**TASK ITEM**
Sift the listing for lines that hold the string "Free" and pull them out.

**PROVIDED MATERIAL**
--- START ---
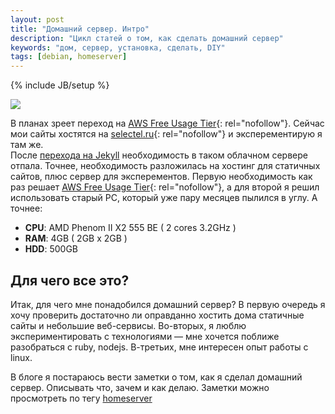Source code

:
 ```yaml
---
layout: post
title: "Домашний сервер. Интро"
description: "Цикл статей о том, как сделать домашний сервер"
keywords: "дом, сервер, установка, сделать, DIY"
tags: [debian, homeserver]
---
```

{% include JB/setup %}

&#x20;<img src="http://31808.selcdn.ru/it-prm/pics/Debian_logo.png" class="img-center" /> <br />

В планах зреет переход на [AWS Free Usage Tier][]{: rel="nofollow"}. Сейчас мои сайты хостятся на [selectel.ru][]{: rel="nofollow"} и эксперементирую я там же.  
После [перехода на Jekyll][] необходимость в таком облачном сервере отпала. Точнее, необходимость разложилась на хостинг для статичных сайтов, плюс сервер для эксперементов. Первую необходимость как раз решает [AWS Free Usage Tier][]{: rel="nofollow"}, а для второй я решил использовать старый PC, который уже пару месяцев пылился в углу. А точнее:

*	**CPU**: AMD Phenom II X2 555 BE ( 2 cores 3.2GHz )
*	**RAM**: 4GB ( 2GB x 2GB )
*	**HDD**: 500GB 


## Для чего все это?

Итак, для чего мне понадобился домашний сервер? В первую очередь я хочу проверить достаточно ли оправданно хостить дома статичные сайты и небольшие веб-сервисы. Во-вторых, я люблю экспериментировать с технологиями — мне хочется поближе разобраться с ruby, nodejs. В-третьих, мне интересен опыт работы с linux. 

В блоге я постараюсь вести заметки о том, как я сделал домашний сервер. Описывать что, зачем и как делаю. Заметки можно просмотреть по тегу [homeserver][]

[AWS Free Usage Tier]: http://aws.amazon.com/s3/pricing/
[selectel.ru]: http://selectel.ru/
[homeserver]: /tags.html#homeserver-ref
[перехода на Jekyll]: /2012/12/31/wp2jekyll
--- END ---
**WRITTEN SOLUTION**
В планах зреет переход на [AWS Free Usage Tier][]{: rel="nofollow"}. Сейчас мои сайты хостятся на [selectel.ru][]{: rel="nofollow"} и эксперементирую я там же.  
После [перехода на Jekyll][] необходимость в таком облачном сервере отпала. Точнее, необходимость разложилась на хостинг для статичных сайтов, плюс сервер для эксперементов. Первую необходимость как раз решает [AWS Free Usage Tier][]{: rel="nofollow"}, а для второй я решил использовать старый PC, который уже пару месяцев пылился в углу. А точнее:
[AWS Free Usage Tier]: http://aws.amazon.com/s3/pricing/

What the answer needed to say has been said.